Supplied data:
··········
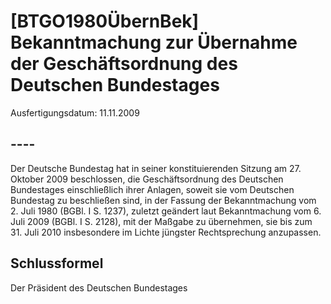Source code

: # [BTGO1980ÜbernBek] Bekanntmachung zur Übernahme der Geschäftsordnung des Deutschen Bundestages

Ausfertigungsdatum: 11.11.2009

 

## ----

Der Deutsche Bundestag hat in seiner konstituierenden Sitzung am 27. Oktober 2009 beschlossen, die Geschäftsordnung des Deutschen Bundestages einschließlich ihrer Anlagen, soweit sie vom Deutschen Bundestag zu beschließen sind, in der Fassung der Bekanntmachung vom 2. Juli 1980 (BGBl. I S. 1237), zuletzt geändert laut Bekanntmachung vom 6. Juli 2009 (BGBl. I S. 2128), mit der Maßgabe zu übernehmen, sie bis zum 31. Juli 2010 insbesondere im Lichte jüngster Rechtsprechung anzupassen.


## Schlussformel

Der Präsident des Deutschen Bundestages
··········
Exercise description:
Return verbatim each line from the one that mentions "Ausfertigungsdatum: 11.11.2009" to the end of the entries, inclusive.

Task solution:
Ausfertigungsdatum: 11.11.2009

 

## ----

Der Deutsche Bundestag hat in seiner konstituierenden Sitzung am 27. Oktober 2009 beschlossen, die Geschäftsordnung des Deutschen Bundestages einschließlich ihrer Anlagen, soweit sie vom Deutschen Bundestag zu beschließen sind, in der Fassung der Bekanntmachung vom 2. Juli 1980 (BGBl. I S. 1237), zuletzt geändert laut Bekanntmachung vom 6. Juli 2009 (BGBl. I S. 2128), mit der Maßgabe zu übernehmen, sie bis zum 31. Juli 2010 insbesondere im Lichte jüngster Rechtsprechung anzupassen.


## Schlussformel

Der Präsident des Deutschen Bundestages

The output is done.